The fall in supply has already led to a spike in wholesale prices, which have climbed some 80 percent.
"Last year, the price of a kilo of hazelnuts was around six Turkish lira ($2.75). Now it has reached 11 lira ($5.0)," said Nejat Yurnur, head of a hazelnut factory in Ordu.
- Buyers feel crunch -
Ilyas Edip Sevinc, head of the exporters confederation for the Black Sea region, said hazelnut groves lying at an altitude of 300 metres (1,000 feet) had lost up to 80 percent of their crop due to the bad weather.
"We are expecting a fall in our sales, even if we don't yet have exact figures," he said.
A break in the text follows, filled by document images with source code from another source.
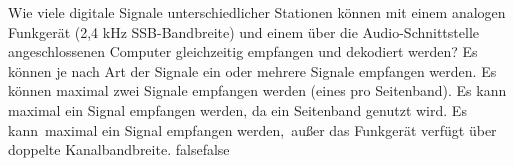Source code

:     {Wie viele digitale Signale unterschiedlicher Stationen können mit einem analogen Funkgerät (2,4 kHz SSB-Bandbreite) und einem über die Audio-Schnittstelle angeschlossenen Computer gleichzeitig empfangen und dekodiert werden?}
    {Es können je nach Art der Signale ein oder mehrere Signale empfangen werden.}
    {Es können maximal zwei Signale empfangen werden (eines pro Seitenband).}
    {Es kann maximal ein Signal empfangen werden, da ein Seitenband genutzt wird.}
    {Es kann maximal ein Signal empfangen werden, außer das Funkgerät verfügt über doppelte Kanalbandbreite.}
    {false}{false}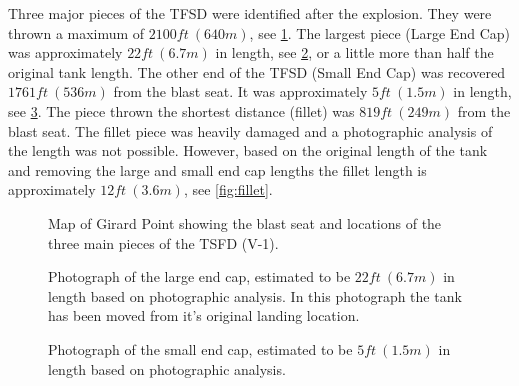 \documentclass[10pt,parskip=half,
toc=sectionentrywithdots,
bibliography=totocnumbered,
captions=tableheading,numbers=noendperiod]{scrartcl}
\begin{document}
Three major pieces of the TFSD were identified after the explosion. They
were thrown a maximum of \(2100ft\:(640m)\), see
\cref{fig:blast_debris}. The largest piece (Large End Cap) was
approximately \(22ft\:(6.7m)\) in length, see \cref{fig:large_end_cap},
or a little more than half the original tank length. The other end of
the TFSD (Small End Cap) was recovered \(1761ft\:(536m)\) from the blast
seat. It was approximately \(5ft\:(1.5m)\) in length, see
\cref{fig:small_end_cap}. The piece thrown the shortest distance
(fillet) was \(819ft\:(249m)\) from the blast seat. The fillet piece was
heavily damaged and a photographic analysis of the length was not
possible. However, based on the original length of the tank and removing
the large and small end cap lengths the fillet length is approximately
\(12ft\:(3.6m)\), see \cref{fig:fillet}.

\begin{figure}[H]
\hypertarget{fig:blast_debris}{%
\begin{center}
\end{center}
\caption{Map of Girard Point showing the blast seat and locations of the three
main pieces of the TSFD (V-1).\cite{Malone2019a}}\label{fig:blast_debris}
}
\end{figure}

\begin{figure}[H]
\hypertarget{fig:large_end_cap}{%
\begin{center}
\end{center}
\caption{Photograph of the large end cap, estimated to be \(22ft\:(6.7m)\) in
length based on photographic analysis. In this photograph the tank has
been moved from it's original landing location.\cite{Malone2019a}}\label{fig:large_end_cap}
}
\end{figure}

\begin{figure}[H]
\hypertarget{fig:small_end_cap}{%
\begin{center}
\end{center}
\caption{Photograph of the small end cap, estimated to be \(5ft\:(1.5m)\) in
length based on photographic analysis.\cite{Malone2019a}}\label{fig:small_end_cap}
}
\end{figure}
\end{document}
Sevinc warned that the problems would have a knock-on effect on the global chocolate industry.
"All the hazelnuts sold in Turkey for abroad are used solely by the chocolate industry," he said.
The head of the chamber of agriculture in Ordu, Ugur Corut, said that Turkish markets would remain well-supplied, but international buyers would suffer a major hit.
The price of Nutella and other sweet hazelnut products rose when similar freezing weather hit hazelnut production in 2003 and 2004 in Turkey's Black Sea region, according to Turkish media.
"Turkey exports hazelnuts to 120 different countries because these Turkish nuts are delicious," Corut was quoted as saying by the Dogan news agency.
"This season there is a shortage of hazelnuts in Ordu and Giresun. This situation will hit the world market. The nuts that we have from this season (2013-2014) will satisfy the Turkish domestic market," he added.
One of Turkey's biggest confectionery producers said it would continue to buy hazelnuts, but it would have to be in smaller quantities than before.
"We will continue to buy hazelnuts but by reducing the quantity bought," said Mahir Bas of ETI.
"The price of the chocolates could of course increase as the cost of goods sold has already gone up," he said.